The month November goes to the Brits, no question. Not only did the James Bond movie Skyfall open, but Santa Clara also experienced somewhat of a "British Invasion" for ARM TechCon in the Santa Clara convention center. To be there properly I even brought out my favorite new pin striped suit ;). With that being at the cleaners now that ARM TechCon is over, I am reflecting on what I heard. In my mind ARM TechCon's focus was all about low-power -- at all levels of abstraction.
Various presentations at ARM TechCon focused on low power, including one describing techniques at the system-level by my colleague Michele Petracca and Yosinori Watanabe on "Analysis of Software-Driven Power-Management Policies Using Functional Virtual Platforms." So what about the later stages once we have passed the TLM level? I recently had blogged about emulation and how many cycles it takes to verify a big.LITTLE sub-system.
Earlier this year at CDNLive China, Peng Wang of Nufront -- a provider of chipsets for mobile computing -- won the best paper award for a presentation called "NS115 System Emulation Based on Cadence Palladium XP". His presentation was quite fascinating. He described how Nufront used emulation to verify the third generation computer system chip NS115, which provides performance and low power execution for Android applications.

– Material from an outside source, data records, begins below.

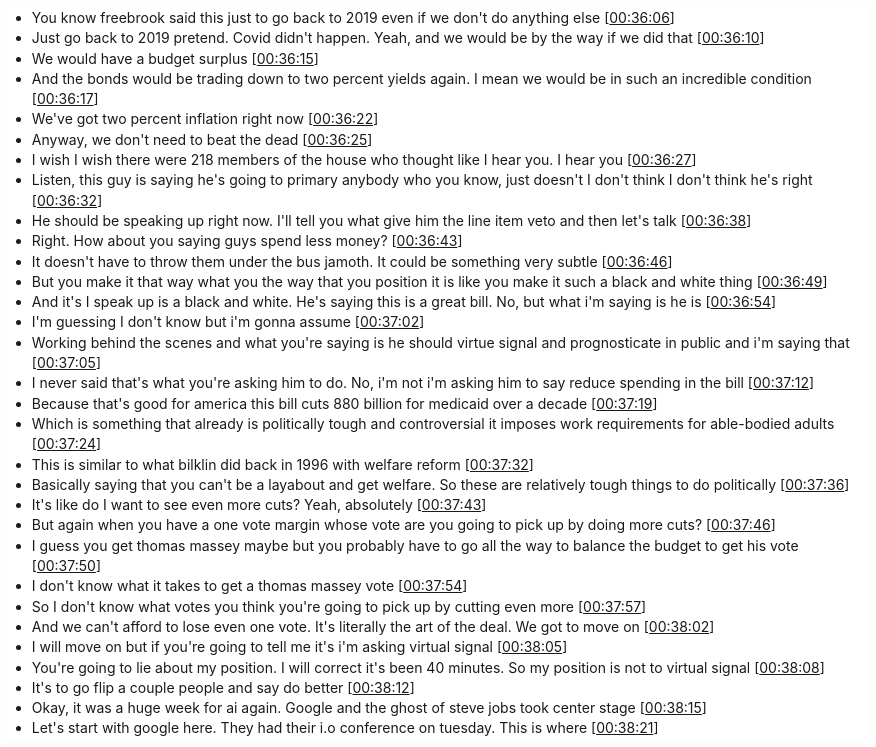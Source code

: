 *  You know freebrook said this just to go back to 2019 even if we don't do anything else [[00:36:06](https://www.youtube.com/watch?v=GEZWyC-jJa4&t=2166.66s)]
*  Just go back to 2019 pretend. Covid didn't happen. Yeah, and we would be by the way if we did that [[00:36:10](https://www.youtube.com/watch?v=GEZWyC-jJa4&t=2170.9s)]
*  We would have a budget surplus [[00:36:15](https://www.youtube.com/watch?v=GEZWyC-jJa4&t=2175.46s)]
*  And the bonds would be trading down to two percent yields again. I mean we would be in such an incredible condition [[00:36:17](https://www.youtube.com/watch?v=GEZWyC-jJa4&t=2177.7000000000003s)]
*  We've got two percent inflation right now [[00:36:22](https://www.youtube.com/watch?v=GEZWyC-jJa4&t=2182.98s)]
*  Anyway, we don't need to beat the dead [[00:36:25](https://www.youtube.com/watch?v=GEZWyC-jJa4&t=2185.06s)]
*  I wish I wish there were 218 members of the house who thought like I hear you. I hear you [[00:36:27](https://www.youtube.com/watch?v=GEZWyC-jJa4&t=2187.86s)]
*  Listen, this guy is saying he's going to primary anybody who you know, just doesn't I don't think I don't think he's right [[00:36:32](https://www.youtube.com/watch?v=GEZWyC-jJa4&t=2192.9s)]
*  He should be speaking up right now. I'll tell you what give him the line item veto and then let's talk [[00:36:38](https://www.youtube.com/watch?v=GEZWyC-jJa4&t=2198.5s)]
*  Right. How about you saying guys spend less money? [[00:36:43](https://www.youtube.com/watch?v=GEZWyC-jJa4&t=2203.7000000000003s)]
*  It doesn't have to throw them under the bus jamoth. It could be something very subtle [[00:36:46](https://www.youtube.com/watch?v=GEZWyC-jJa4&t=2206.42s)]
*  But you make it that way what you the way that you position it is like you make it such a black and white thing [[00:36:49](https://www.youtube.com/watch?v=GEZWyC-jJa4&t=2209.86s)]
*  And it's I speak up is a black and white. He's saying this is a great bill. No, but what i'm saying is he is [[00:36:54](https://www.youtube.com/watch?v=GEZWyC-jJa4&t=2214.7400000000002s)]
*  I'm guessing I don't know but i'm gonna assume [[00:37:02](https://www.youtube.com/watch?v=GEZWyC-jJa4&t=2222.7400000000002s)]
*  Working behind the scenes and what you're saying is he should virtue signal and prognosticate in public and i'm saying that [[00:37:05](https://www.youtube.com/watch?v=GEZWyC-jJa4&t=2225.7s)]
*  I never said that's what you're asking him to do. No, i'm not i'm asking him to say reduce spending in the bill [[00:37:12](https://www.youtube.com/watch?v=GEZWyC-jJa4&t=2232.02s)]
*  Because that's good for america this bill cuts 880 billion for medicaid over a decade [[00:37:19](https://www.youtube.com/watch?v=GEZWyC-jJa4&t=2239.38s)]
*  Which is something that already is politically tough and controversial it imposes work requirements for able-bodied adults [[00:37:24](https://www.youtube.com/watch?v=GEZWyC-jJa4&t=2244.74s)]
*  This is similar to what bilklin did back in 1996 with welfare reform [[00:37:32](https://www.youtube.com/watch?v=GEZWyC-jJa4&t=2252.18s)]
*  Basically saying that you can't be a layabout and get welfare. So these are relatively tough things to do politically [[00:37:36](https://www.youtube.com/watch?v=GEZWyC-jJa4&t=2256.42s)]
*  It's like do I want to see even more cuts? Yeah, absolutely [[00:37:43](https://www.youtube.com/watch?v=GEZWyC-jJa4&t=2263.14s)]
*  But again when you have a one vote margin whose vote are you going to pick up by doing more cuts? [[00:37:46](https://www.youtube.com/watch?v=GEZWyC-jJa4&t=2266.1s)]
*  I guess you get thomas massey maybe but you probably have to go all the way to balance the budget to get his vote [[00:37:50](https://www.youtube.com/watch?v=GEZWyC-jJa4&t=2270.18s)]
*  I don't know what it takes to get a thomas massey vote [[00:37:54](https://www.youtube.com/watch?v=GEZWyC-jJa4&t=2274.8199999999997s)]
*  So I don't know what votes you think you're going to pick up by cutting even more [[00:37:57](https://www.youtube.com/watch?v=GEZWyC-jJa4&t=2277.46s)]
*  And we can't afford to lose even one vote. It's literally the art of the deal. We got to move on [[00:38:02](https://www.youtube.com/watch?v=GEZWyC-jJa4&t=2282.02s)]
*  I will move on but if you're going to tell me it's i'm asking virtual signal [[00:38:05](https://www.youtube.com/watch?v=GEZWyC-jJa4&t=2285.94s)]
*  You're going to lie about my position. I will correct it's been 40 minutes. So my position is not to virtual signal [[00:38:08](https://www.youtube.com/watch?v=GEZWyC-jJa4&t=2288.9s)]
*  It's to go flip a couple people and say do better [[00:38:12](https://www.youtube.com/watch?v=GEZWyC-jJa4&t=2292.9s)]
*  Okay, it was a huge week for ai again. Google and the ghost of steve jobs took center stage [[00:38:15](https://www.youtube.com/watch?v=GEZWyC-jJa4&t=2295.3s)]
*  Let's start with google here. They had their i.o conference on tuesday. This is where [[00:38:21](https://www.youtube.com/watch?v=GEZWyC-jJa4&t=2301.7000000000003s)]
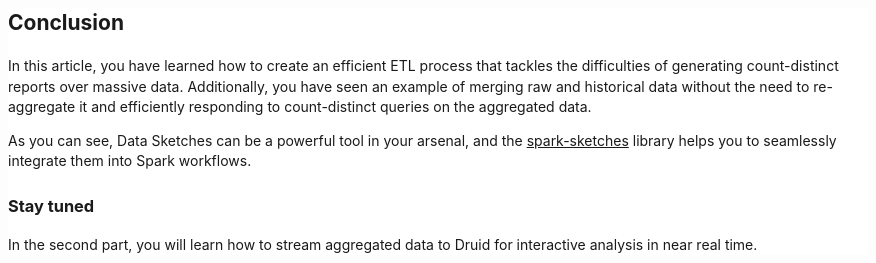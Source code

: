 ## Conclusion
In this article, you have learned how to create an efficient ETL process that tackles the difficulties of generating count-distinct reports over massive data. Additionally, you have seen an example of merging raw and historical data without the need to re-aggregate it and efficiently responding to count-distinct queries on the aggregated data.

As you can see, Data Sketches can be a powerful tool in your arsenal, and the [spark-sketches](https://github.com/Gelerion/spark-sketches) library helps you to seamlessly integrate them into Spark workflows.

### Stay tuned
In the second part, you will learn how to stream aggregated data to Druid for interactive analysis in near real time. 
  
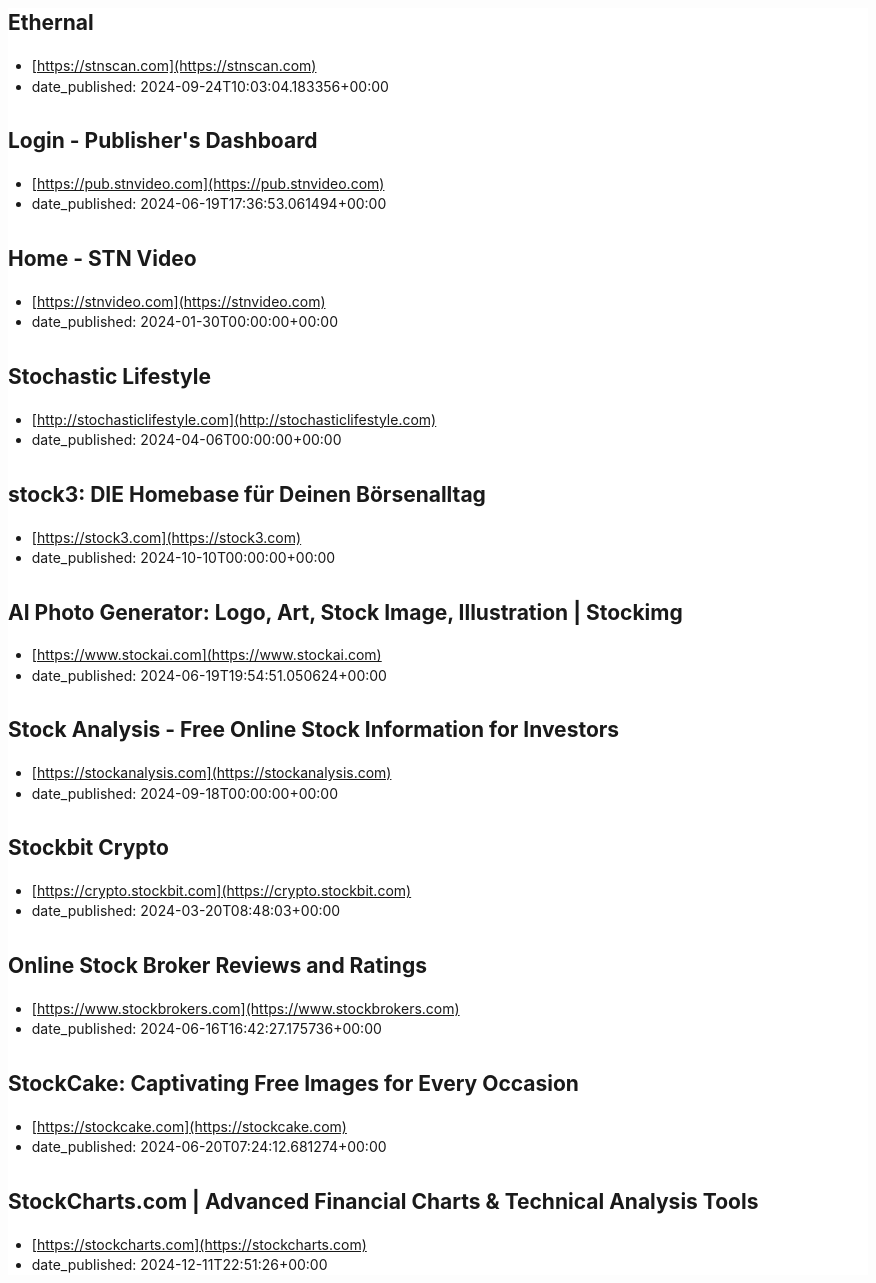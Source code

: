  ## Ethernal
 - [https://stnscan.com](https://stnscan.com)
 - date_published: 2024-09-24T10:03:04.183356+00:00

 ## Login - Publisher's Dashboard
 - [https://pub.stnvideo.com](https://pub.stnvideo.com)
 - date_published: 2024-06-19T17:36:53.061494+00:00

 ## Home - STN Video
 - [https://stnvideo.com](https://stnvideo.com)
 - date_published: 2024-01-30T00:00:00+00:00

 ## Stochastic Lifestyle
 - [http://stochasticlifestyle.com](http://stochasticlifestyle.com)
 - date_published: 2024-04-06T00:00:00+00:00

 ## stock3: DIE Homebase für Deinen Börsenalltag
 - [https://stock3.com](https://stock3.com)
 - date_published: 2024-10-10T00:00:00+00:00

 ## AI Photo Generator: Logo, Art, Stock Image, Illustration | Stockimg
 - [https://www.stockai.com](https://www.stockai.com)
 - date_published: 2024-06-19T19:54:51.050624+00:00

 ## Stock Analysis - Free Online Stock Information for Investors
 - [https://stockanalysis.com](https://stockanalysis.com)
 - date_published: 2024-09-18T00:00:00+00:00

 ## Stockbit Crypto
 - [https://crypto.stockbit.com](https://crypto.stockbit.com)
 - date_published: 2024-03-20T08:48:03+00:00

 ## Online Stock Broker Reviews and Ratings
 - [https://www.stockbrokers.com](https://www.stockbrokers.com)
 - date_published: 2024-06-16T16:42:27.175736+00:00

 ## StockCake: Captivating Free Images for Every Occasion
 - [https://stockcake.com](https://stockcake.com)
 - date_published: 2024-06-20T07:24:12.681274+00:00

 ## StockCharts.com | Advanced Financial Charts & Technical Analysis Tools
 - [https://stockcharts.com](https://stockcharts.com)
 - date_published: 2024-12-11T22:51:26+00:00
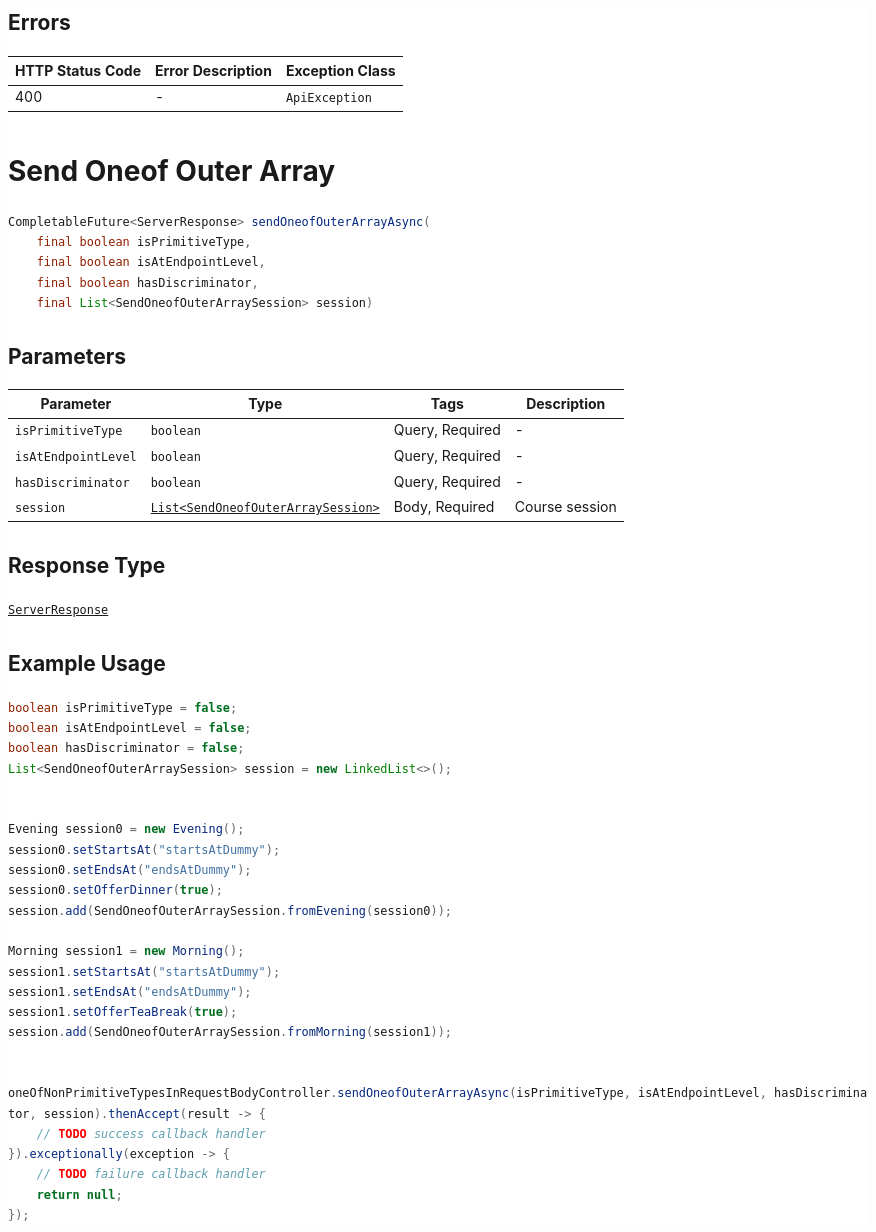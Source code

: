 ## Errors

| HTTP Status Code | Error Description | Exception Class |
|  --- | --- | --- |
| 400 | - | `ApiException` |


# Send Oneof Outer Array

```java
CompletableFuture<ServerResponse> sendOneofOuterArrayAsync(
    final boolean isPrimitiveType,
    final boolean isAtEndpointLevel,
    final boolean hasDiscriminator,
    final List<SendOneofOuterArraySession> session)
```

## Parameters

| Parameter | Type | Tags | Description |
|  --- | --- | --- | --- |
| `isPrimitiveType` | `boolean` | Query, Required | - |
| `isAtEndpointLevel` | `boolean` | Query, Required | - |
| `hasDiscriminator` | `boolean` | Query, Required | - |
| `session` | [`List<SendOneofOuterArraySession>`]($m/SendOneofOuterArraySession) | Body, Required | Course session |

## Response Type

[`ServerResponse`](/doc/models/server-response.md)

## Example Usage

```java
boolean isPrimitiveType = false;
boolean isAtEndpointLevel = false;
boolean hasDiscriminator = false;
List<SendOneofOuterArraySession> session = new LinkedList<>();


Evening session0 = new Evening();
session0.setStartsAt("startsAtDummy");
session0.setEndsAt("endsAtDummy");
session0.setOfferDinner(true);
session.add(SendOneofOuterArraySession.fromEvening(session0));

Morning session1 = new Morning();
session1.setStartsAt("startsAtDummy");
session1.setEndsAt("endsAtDummy");
session1.setOfferTeaBreak(true);
session.add(SendOneofOuterArraySession.fromMorning(session1));


oneOfNonPrimitiveTypesInRequestBodyController.sendOneofOuterArrayAsync(isPrimitiveType, isAtEndpointLevel, hasDiscriminator, session).thenAccept(result -> {
    // TODO success callback handler
}).exceptionally(exception -> {
    // TODO failure callback handler
    return null;
});
```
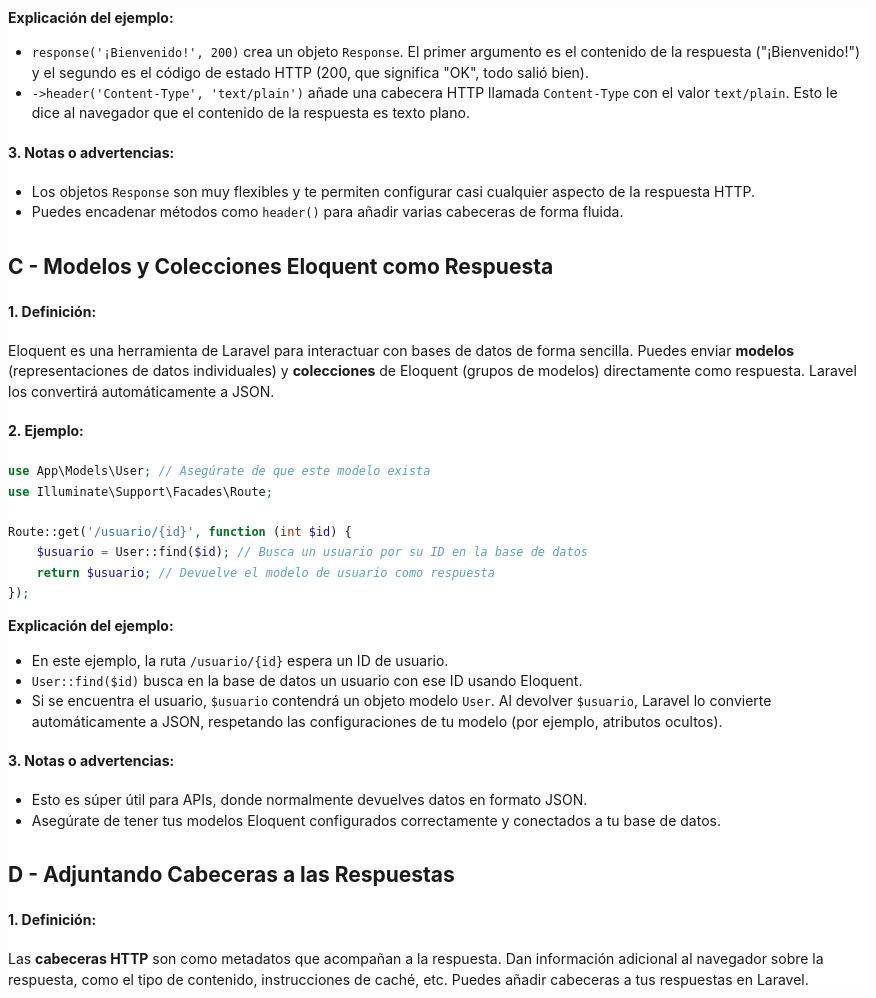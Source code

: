 **Explicación del ejemplo:**

- `response('¡Bienvenido!', 200)` crea un objeto `Response`. El primer argumento es el contenido de la respuesta ("¡Bienvenido!") y el segundo es el código de estado HTTP (200, que significa "OK", todo salió bien).
- `->header('Content-Type', 'text/plain')` añade una cabecera HTTP llamada `Content-Type` con el valor `text/plain`. Esto le dice al navegador que el contenido de la respuesta es texto plano.

#### 3. **Notas o advertencias:**

- Los objetos `Response` son muy flexibles y te permiten configurar casi cualquier aspecto de la respuesta HTTP.
- Puedes encadenar métodos como `header()` para añadir varias cabeceras de forma fluida.

## C - Modelos y Colecciones Eloquent como Respuesta

#### 1. **Definición:**

Eloquent es una herramienta de Laravel para interactuar con bases de datos de forma sencilla. Puedes enviar **modelos** (representaciones de datos individuales) y **colecciones** de Eloquent (grupos de modelos) directamente como respuesta. Laravel los convertirá automáticamente a JSON.

#### 2. **Ejemplo:**

```php
use App\Models\User; // Asegúrate de que este modelo exista
use Illuminate\Support\Facades\Route;

Route::get('/usuario/{id}', function (int $id) {
    $usuario = User::find($id); // Busca un usuario por su ID en la base de datos
    return $usuario; // Devuelve el modelo de usuario como respuesta
});
```

**Explicación del ejemplo:**

- En este ejemplo, la ruta `/usuario/{id}` espera un ID de usuario.
- `User::find($id)` busca en la base de datos un usuario con ese ID usando Eloquent.
- Si se encuentra el usuario, `$usuario` contendrá un objeto modelo `User`. Al devolver `$usuario`, Laravel lo convierte automáticamente a JSON, respetando las configuraciones de tu modelo (por ejemplo, atributos ocultos).

#### 3. **Notas o advertencias:**

- Esto es súper útil para APIs, donde normalmente devuelves datos en formato JSON.
- Asegúrate de tener tus modelos Eloquent configurados correctamente y conectados a tu base de datos.

## D - Adjuntando Cabeceras a las Respuestas

#### 1. **Definición:**

Las **cabeceras HTTP** son como metadatos que acompañan a la respuesta. Dan información adicional al navegador sobre la respuesta, como el tipo de contenido, instrucciones de caché, etc. Puedes añadir cabeceras a tus respuestas en Laravel.

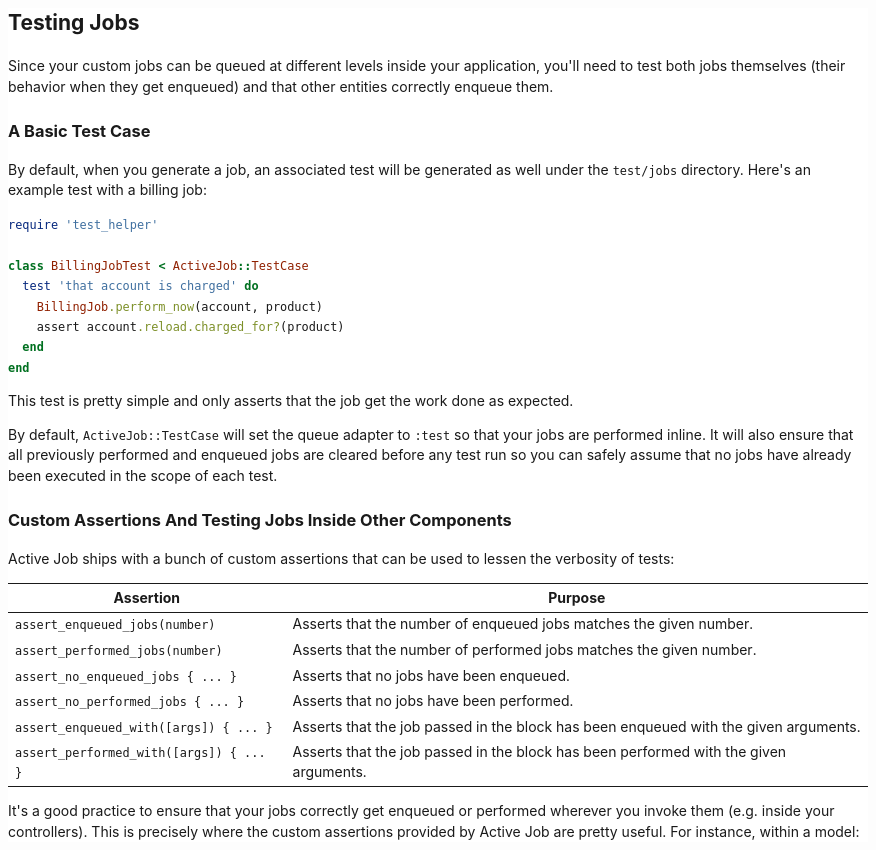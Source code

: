 Testing Jobs
------------

Since your custom jobs can be queued at different levels inside your application,
you'll need to test both jobs themselves (their behavior when they get enqueued)
and that other entities correctly enqueue them.

### A Basic Test Case

By default, when you generate a job, an associated test will be generated as well
under the `test/jobs` directory. Here's an example test with a billing job:

```ruby
require 'test_helper'

class BillingJobTest < ActiveJob::TestCase
  test 'that account is charged' do
    BillingJob.perform_now(account, product)
    assert account.reload.charged_for?(product)
  end
end
```

This test is pretty simple and only asserts that the job get the work done
as expected.

By default, `ActiveJob::TestCase` will set the queue adapter to `:test` so that
your jobs are performed inline. It will also ensure that all previously performed
and enqueued jobs are cleared before any test run so you can safely assume that
no jobs have already been executed in the scope of each test.

### Custom Assertions And Testing Jobs Inside Other Components

Active Job ships with a bunch of custom assertions that can be used to lessen
the verbosity of tests:

| Assertion                              | Purpose |
| -------------------------------------- | ------- |
| `assert_enqueued_jobs(number)`         | Asserts that the number of enqueued jobs matches the given number. |
| `assert_performed_jobs(number)`        | Asserts that the number of performed jobs matches the given number. |
| `assert_no_enqueued_jobs { ... }`      | Asserts that no jobs have been enqueued. |
| `assert_no_performed_jobs { ... }`     | Asserts that no jobs have been performed. |
| `assert_enqueued_with([args]) { ... }` | Asserts that the job passed in the block has been enqueued with the given arguments. |
| `assert_performed_with([args]) { ... }`| Asserts that the job passed in the block has been performed with the given arguments. |

It's a good practice to ensure that your jobs correctly get enqueued or performed
wherever you invoke them (e.g. inside your controllers). This is precisely where
the custom assertions provided by Active Job are pretty useful. For instance,
within a model:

Speaking first of the challenges, Peng Wang described the NS115 as a very large and complex design of about 12M Gates, containing a dual core ARM Cortex-A9 processor, a Mali400 multi-core 2D/3D graphic processor, a dedicated 2D block for hardware acceleration and numerous interfaces and memory subsystems including LPDDR2 and a DDR3 memory interface up to 800 Mbps. Given that the design is running Android, external storage, multiple screen displays and the ability to accept data inputs from various sources need to be considered. This combination of features leads to a long start time for IC simulation.
For system-level verification, Nufront determined that software simulation and FPGA based prototyping were not suitable. RTL simulation was too slow, and the frequent design iterations and the need for full debug visibility made the design unsuitable for FPGA based prototyping in the stage of the project Nufront was at. This nicely validates the points I made earlier on the advantages of processor based emulation over FPGA based approaches -- both have their place in system development.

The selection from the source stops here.